[WHAT NEEDS TO BE DONE] Within the entries below, find the lines that hold "running" and report only how many there are.

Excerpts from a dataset
-*-*-

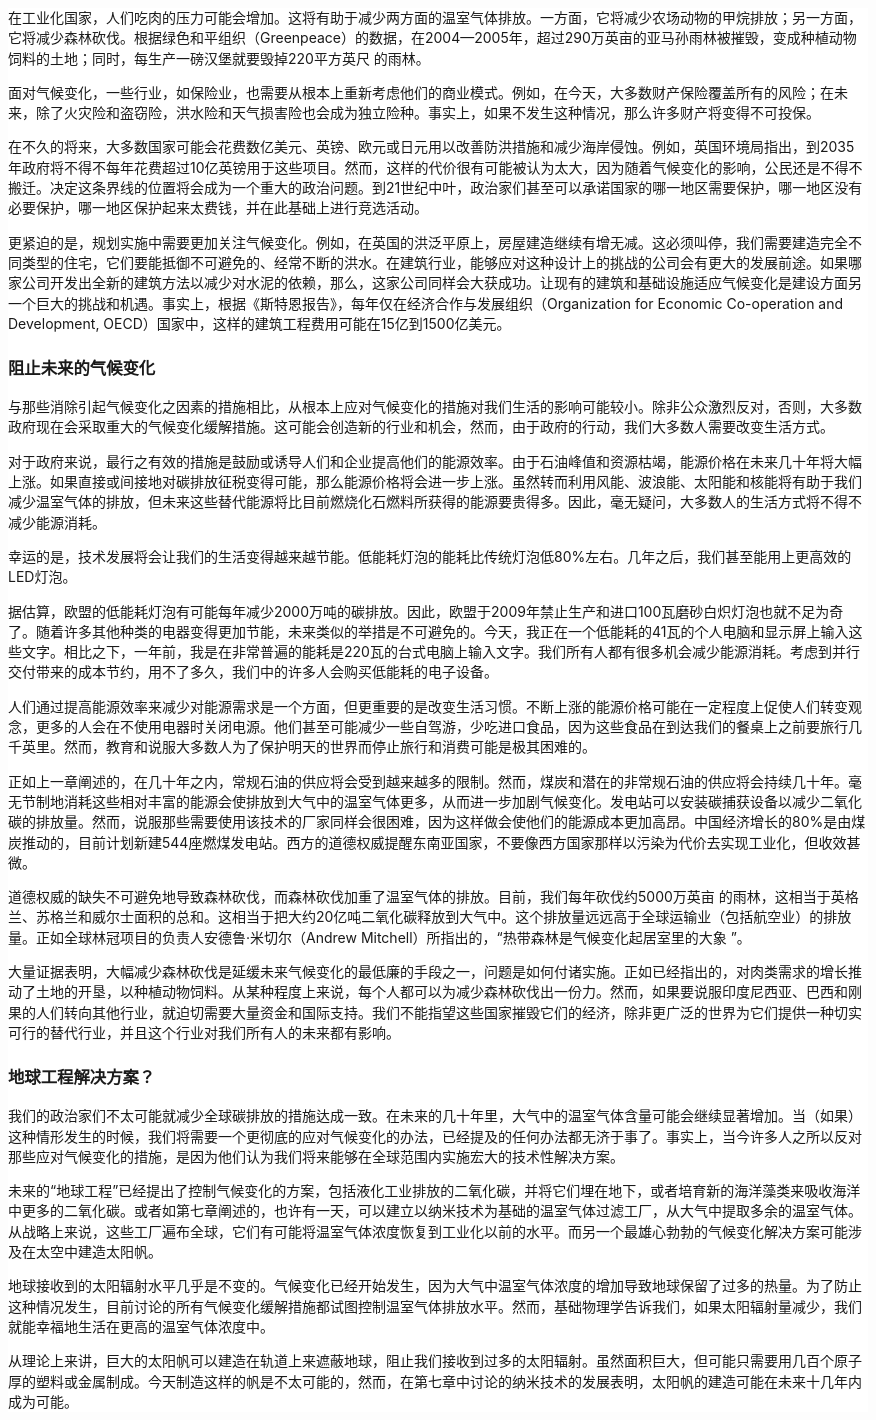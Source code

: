 在工业化国家，人们吃肉的压力可能会增加。这将有助于减少两方面的温室气体排放。一方面，它将减少农场动物的甲烷排放；另一方面，它将减少森林砍伐。根据绿色和平组织（Greenpeace）的数据，在2004—2005年，超过290万英亩的亚马孙雨林被摧毁，变成种植动物饲料的土地；同时，每生产一磅汉堡就要毁掉220平方英尺 的雨林。

面对气候变化，一些行业，如保险业，也需要从根本上重新考虑他们的商业模式。例如，在今天，大多数财产保险覆盖所有的风险；在未来，除了火灾险和盗窃险，洪水险和天气损害险也会成为独立险种。事实上，如果不发生这种情况，那么许多财产将变得不可投保。

在不久的将来，大多数国家可能会花费数亿美元、英镑、欧元或日元用以改善防洪措施和减少海岸侵蚀。例如，英国环境局指出，到2035年政府将不得不每年花费超过10亿英镑用于这些项目。然而，这样的代价很有可能被认为太大，因为随着气候变化的影响，公民还是不得不搬迁。决定这条界线的位置将会成为一个重大的政治问题。到21世纪中叶，政治家们甚至可以承诺国家的哪一地区需要保护，哪一地区没有必要保护，哪一地区保护起来太费钱，并在此基础上进行竞选活动。

更紧迫的是，规划实施中需要更加关注气候变化。例如，在英国的洪泛平原上，房屋建造继续有增无减。这必须叫停，我们需要建造完全不同类型的住宅，它们要能抵御不可避免的、经常不断的洪水。在建筑行业，能够应对这种设计上的挑战的公司会有更大的发展前途。如果哪家公司开发出全新的建筑方法以减少对水泥的依赖，那么，这家公司同样会大获成功。让现有的建筑和基础设施适应气候变化是建设方面另一个巨大的挑战和机遇。事实上，根据《斯特恩报告》，每年仅在经济合作与发展组织（Organization for Economic Co-operation and Development, OECD）国家中，这样的建筑工程费用可能在15亿到1500亿美元。


### 阻止未来的气候变化

与那些消除引起气候变化之因素的措施相比，从根本上应对气候变化的措施对我们生活的影响可能较小。除非公众激烈反对，否则，大多数政府现在会采取重大的气候变化缓解措施。这可能会创造新的行业和机会，然而，由于政府的行动，我们大多数人需要改变生活方式。

对于政府来说，最行之有效的措施是鼓励或诱导人们和企业提高他们的能源效率。由于石油峰值和资源枯竭，能源价格在未来几十年将大幅上涨。如果直接或间接地对碳排放征税变得可能，那么能源价格将会进一步上涨。虽然转而利用风能、波浪能、太阳能和核能将有助于我们减少温室气体的排放，但未来这些替代能源将比目前燃烧化石燃料所获得的能源要贵得多。因此，毫无疑问，大多数人的生活方式将不得不减少能源消耗。

幸运的是，技术发展将会让我们的生活变得越来越节能。低能耗灯泡的能耗比传统灯泡低80%左右。几年之后，我们甚至能用上更高效的LED灯泡。

据估算，欧盟的低能耗灯泡有可能每年减少2000万吨的碳排放。因此，欧盟于2009年禁止生产和进口100瓦磨砂白炽灯泡也就不足为奇了。随着许多其他种类的电器变得更加节能，未来类似的举措是不可避免的。今天，我正在一个低能耗的41瓦的个人电脑和显示屏上输入这些文字。相比之下，一年前，我是在非常普遍的能耗是220瓦的台式电脑上输入文字。我们所有人都有很多机会减少能源消耗。考虑到并行交付带来的成本节约，用不了多久，我们中的许多人会购买低能耗的电子设备。

人们通过提高能源效率来减少对能源需求是一个方面，但更重要的是改变生活习惯。不断上涨的能源价格可能在一定程度上促使人们转变观念，更多的人会在不使用电器时关闭电源。他们甚至可能减少一些自驾游，少吃进口食品，因为这些食品在到达我们的餐桌上之前要旅行几千英里。然而，教育和说服大多数人为了保护明天的世界而停止旅行和消费可能是极其困难的。

正如上一章阐述的，在几十年之内，常规石油的供应将会受到越来越多的限制。然而，煤炭和潜在的非常规石油的供应将会持续几十年。毫无节制地消耗这些相对丰富的能源会使排放到大气中的温室气体更多，从而进一步加剧气候变化。发电站可以安装碳捕获设备以减少二氧化碳的排放量。然而，说服那些需要使用该技术的厂家同样会很困难，因为这样做会使他们的能源成本更加高昂。中国经济增长的80%是由煤炭推动的，目前计划新建544座燃煤发电站。西方的道德权威提醒东南亚国家，不要像西方国家那样以污染为代价去实现工业化，但收效甚微。

道德权威的缺失不可避免地导致森林砍伐，而森林砍伐加重了温室气体的排放。目前，我们每年砍伐约5000万英亩 的雨林，这相当于英格兰、苏格兰和威尔士面积的总和。这相当于把大约20亿吨二氧化碳释放到大气中。这个排放量远远高于全球运输业（包括航空业）的排放量。正如全球林冠项目的负责人安德鲁·米切尔（Andrew Mitchell）所指出的，“热带森林是气候变化起居室里的大象 ”。

大量证据表明，大幅减少森林砍伐是延缓未来气候变化的最低廉的手段之一，问题是如何付诸实施。正如已经指出的，对肉类需求的增长推动了土地的开垦，以种植动物饲料。从某种程度上来说，每个人都可以为减少森林砍伐出一份力。然而，如果要说服印度尼西亚、巴西和刚果的人们转向其他行业，就迫切需要大量资金和国际支持。我们不能指望这些国家摧毁它们的经济，除非更广泛的世界为它们提供一种切实可行的替代行业，并且这个行业对我们所有人的未来都有影响。


### 地球工程解决方案？

我们的政治家们不太可能就减少全球碳排放的措施达成一致。在未来的几十年里，大气中的温室气体含量可能会继续显著增加。当（如果）这种情形发生的时候，我们将需要一个更彻底的应对气候变化的办法，已经提及的任何办法都无济于事了。事实上，当今许多人之所以反对那些应对气候变化的措施，是因为他们认为我们将来能够在全球范围内实施宏大的技术性解决方案。

未来的“地球工程”已经提出了控制气候变化的方案，包括液化工业排放的二氧化碳，并将它们埋在地下，或者培育新的海洋藻类来吸收海洋中更多的二氧化碳。或者如第七章阐述的，也许有一天，可以建立以纳米技术为基础的温室气体过滤工厂，从大气中提取多余的温室气体。从战略上来说，这些工厂遍布全球，它们有可能将温室气体浓度恢复到工业化以前的水平。而另一个最雄心勃勃的气候变化解决方案可能涉及在太空中建造太阳帆。

地球接收到的太阳辐射水平几乎是不变的。气候变化已经开始发生，因为大气中温室气体浓度的增加导致地球保留了过多的热量。为了防止这种情况发生，目前讨论的所有气候变化缓解措施都试图控制温室气体排放水平。然而，基础物理学告诉我们，如果太阳辐射量减少，我们就能幸福地生活在更高的温室气体浓度中。

从理论上来讲，巨大的太阳帆可以建造在轨道上来遮蔽地球，阻止我们接收到过多的太阳辐射。虽然面积巨大，但可能只需要用几百个原子厚的塑料或金属制成。今天制造这样的帆是不太可能的，然而，在第七章中讨论的纳米技术的发展表明，太阳帆的建造可能在未来十几年内成为可能。
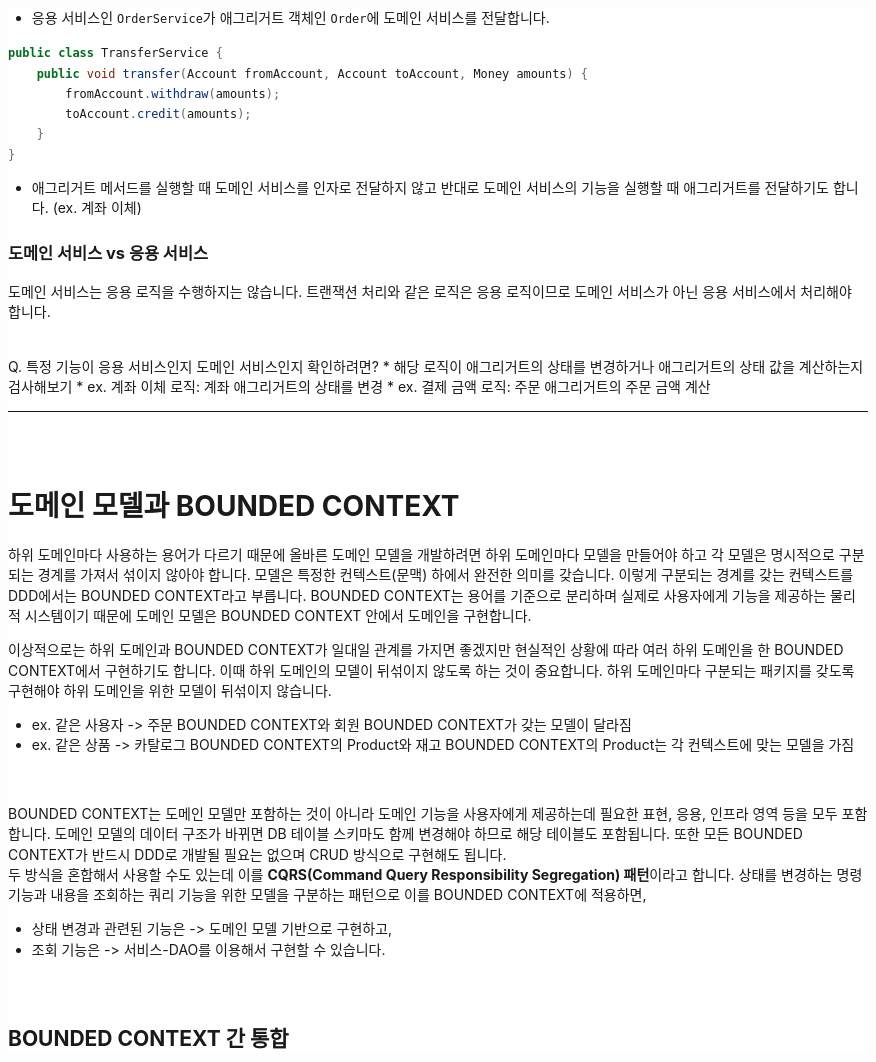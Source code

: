 * 응용 서비스인 `OrderService`가 애그리거트 객체인 `Order`에 도메인 서비스를 전달합니다.

```java
public class TransferService {
    public void transfer(Account fromAccount, Account toAccount, Money amounts) {
        fromAccount.withdraw(amounts);
        toAccount.credit(amounts);
    }
}
```

* 애그리거트 메서드를 실행할 때 도메인 서비스를 인자로 전달하지 않고 반대로 도메인 서비스의 기능을 실행할 때 애그리거트를 전달하기도 합니다. (ex. 계좌 이체)

### 도메인 서비스 vs 응용 서비스
도메인 서비스는 응용 로직을 수행하지는 않습니다. 트랜잭션 처리와 같은 로직은 응용 로직이므로 도메인 서비스가 아닌 응용 서비스에서 처리해야 합니다.

<br>
Q. 특정 기능이 응용 서비스인지 도메인 서비스인지 확인하려면?
* 해당 로직이 애그리거트의 상태를 변경하거나 애그리거트의 상태 값을 계산하는지 검사해보기
* ex. 계좌 이체 로직: 계좌 애그리거트의 상태를 변경
* ex. 결제 금액 로직: 주문 애그리거트의 주문 금액 계산

---

<br>

# 도메인 모델과 BOUNDED CONTEXT
하위 도메인마다 사용하는 용어가 다르기 때문에 올바른 도메인 모델을 개발하려면 하위 도메인마다 모델을 만들어야 하고 각 모델은 명시적으로 구분되는 경계를 가져서 섞이지 않아야 합니다.
모델은 특정한 컨텍스트(문맥) 하에서 완전한 의미를 갖습니다. 이렇게 구분되는 경계를 갖는 컨텍스트를 DDD에서는 BOUNDED CONTEXT라고 부릅니다.
BOUNDED CONTEXT는 용어를 기준으로 분리하며 실제로 사용자에게 기능을 제공하는 물리적 시스템이기 때문에 도메인 모델은 BOUNDED CONTEXT 안에서 도메인을 구현합니다.
<br>

이상적으로는 하위 도메인과 BOUNDED CONTEXT가 일대일 관계를 가지면 좋겠지만 현실적인 상황에 따라 여러 하위 도메인을 한 BOUNDED CONTEXT에서 구현하기도 합니다. 
이때 하위 도메인의 모델이 뒤섞이지 않도록 하는 것이 중요합니다. 하위 도메인마다 구분되는 패키지를 갖도록 구현해야 하위 도메인을 위한 모델이 뒤섞이지 않습니다.
* ex. 같은 사용자 -> 주문 BOUNDED CONTEXT와 회원 BOUNDED CONTEXT가 갖는 모델이 달라짐
* ex. 같은 상품 -> 카탈로그 BOUNDED CONTEXT의 Product와 재고 BOUNDED CONTEXT의 Product는 각 컨텍스트에 맞는 모델을 가짐
<br>

BOUNDED CONTEXT는 도메인 모델만 포함하는 것이 아니라 도메인 기능을 사용자에게 제공하는데 필요한 표현, 응용, 인프라 영역 등을 모두 포함합니다. 도메인 모델의 데이터 구조가 바뀌면 DB 테이블 스키마도 함께 변경해야 하므로 해당 테이블도 포함됩니다.
또한 모든 BOUNDED CONTEXT가 반드시 DDD로 개발될 필요는 없으며 CRUD 방식으로 구현해도 됩니다. 
<br>
두 방식을 혼합해서 사용할 수도 있는데 이를 **CQRS(Command Query Responsibility Segregation) 패턴**이라고 합니다.
상태를 변경하는 명령 기능과 내용을 조회하는 쿼리 기능을 위한 모델을 구분하는 패턴으로 이를 BOUNDED CONTEXT에 적용하면,
* 상태 변경과 관련된 기능은 -> 도메인 모델 기반으로 구현하고,
* 조회 기능은 -> 서비스-DAO를 이용해서 구현할 수 있습니다.

<br>

## BOUNDED CONTEXT 간 통합
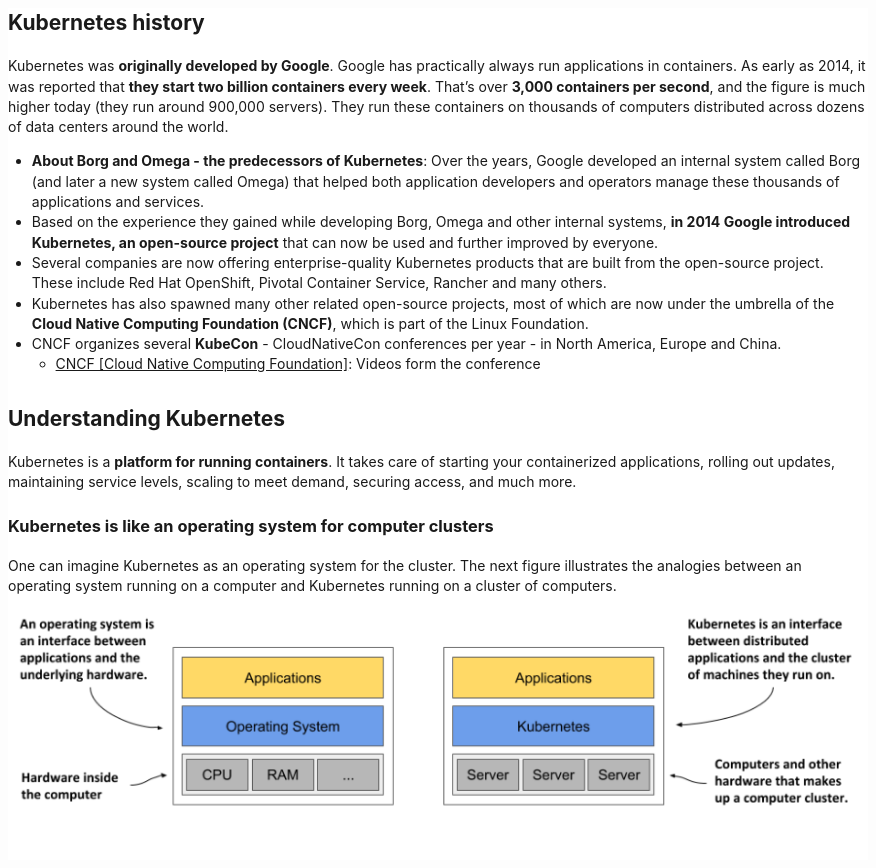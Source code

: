 
## Kubernetes history
Kubernetes was **originally developed by Google**. Google has practically always run applications in containers. As early as 2014, it was reported that **they start two billion containers every week**. That’s over **3,000 containers per second**, and the figure is much higher today (they run around 900,000 servers). They run these containers on thousands of computers distributed across dozens of data centers around the world.

- **About Borg and Omega - the predecessors of Kubernetes**: Over the years, Google developed an internal system called Borg (and later a new system called Omega) that helped both application developers and operators manage these thousands of applications and services.
- Based on the experience they gained while developing Borg, Omega and other internal systems, **in 2014 Google introduced Kubernetes, an open-source project** that can now be used and further improved by everyone.
- Several companies are now offering enterprise-quality Kubernetes products that are built from the open-source project. These include Red Hat OpenShift, Pivotal Container Service, Rancher and many others.
- Kubernetes has also spawned many other related open-source projects, most of which are now under the umbrella of the **Cloud Native Computing Foundation (CNCF)**, which is part of the Linux Foundation.
- CNCF organizes several **KubeCon** - CloudNativeCon conferences per year - in North America, Europe and China.
    - [CNCF [Cloud Native Computing Foundation]](https://www.youtube.com/c/cloudnativefdn): Videos form the conference


## Understanding Kubernetes
Kubernetes is a **platform for running containers**. It takes care of starting your containerized applications, rolling out updates, maintaining service levels, scaling to meet demand, securing access, and much more.

### Kubernetes is like an operating system for computer clusters

One can imagine Kubernetes as an operating system for the cluster. The next figure illustrates the analogies between an operating system running on a computer and Kubernetes running on a cluster of computers.

![Kubernetes is to a computer cluster what an Operating System is to a computer](./images/img05.png)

-*-*-

[EXPECTED OUTPUT] 2